--- TO DO ---
From the records, pick out and copy each line containing "begin".

──────── RECORDS PROVIDED ────────

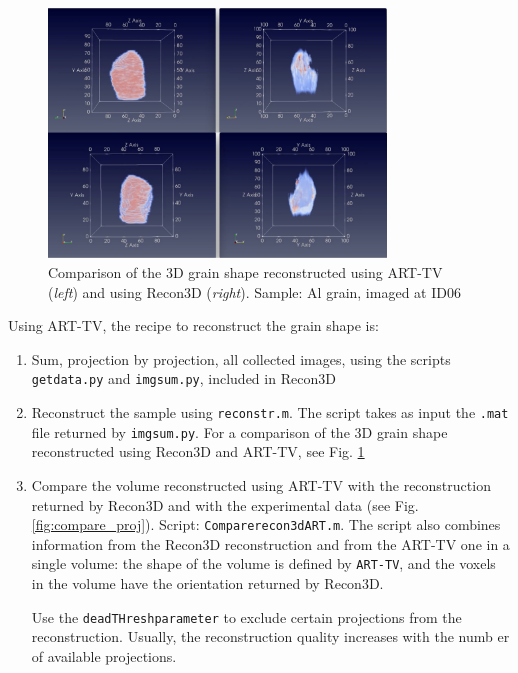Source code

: \documentclass[11pt]{scrartcl}
\begin{document}
\begin{figure}[h]
    \centering
    \includegraphics[width=0.8\textwidth]{Comparison_ART_recon3d.png}
    \caption{Comparison of the 3D grain shape reconstructed using {\footnotesize{ART-TV}} ({\emph{left}}) and using Recon3D ({\emph{right}}). Sample: Al grain, imaged at {\footnotesize{ID06}}}
    \label{fig:vol_ART_recon3d}
\end{figure}

Using {\footnotesize{ART-TV}}, the recipe to reconstruct the grain shape is:
\begin{enumerate}
    \item Sum, projection by projection, all collected images, using the scripts {\texttt{getdata.py}} and {\texttt{img\textunderscore sum.py}}, included in Recon3D
    \item Reconstruct the sample using {\texttt{reconstr.m}}. The script takes as input the {\texttt{.mat}} file returned by {\texttt{img\textunderscore sum.py}}. For a comparison of the {\footnotesize{3D}} grain shape reconstructed using Recon3D and {\footnotesize{ART-TV}}, see Fig. \ref{fig:vol_ART_recon3d}
    \item Compare the volume reconstructed using {\footnotesize{ART-TV}} with the reconstruction returned by Recon3D and with the experimental data (see Fig. \ref{fig:compare_proj}). Script: {\texttt{Compare\textunderscore recon3d\textunderscore ART.m}}. The script also combines information from the Recon3D reconstruction and from the {\footnotesize{ART-TV}} one in a single volume: the shape of the volume is defined by {\texttt{ART-TV}}, and the voxels in the volume have the orientation returned by Recon3D.

    Use the {\texttt{deadTHreshparameter}} to exclude certain projections from the reconstruction. Usually, the reconstruction quality increases with the numb er of available projections.
\end{enumerate}
\end{document}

────────

--- EXPECTED ANSWER ---
\begin{document}
\begin{figure}[h]
\begin{enumerate}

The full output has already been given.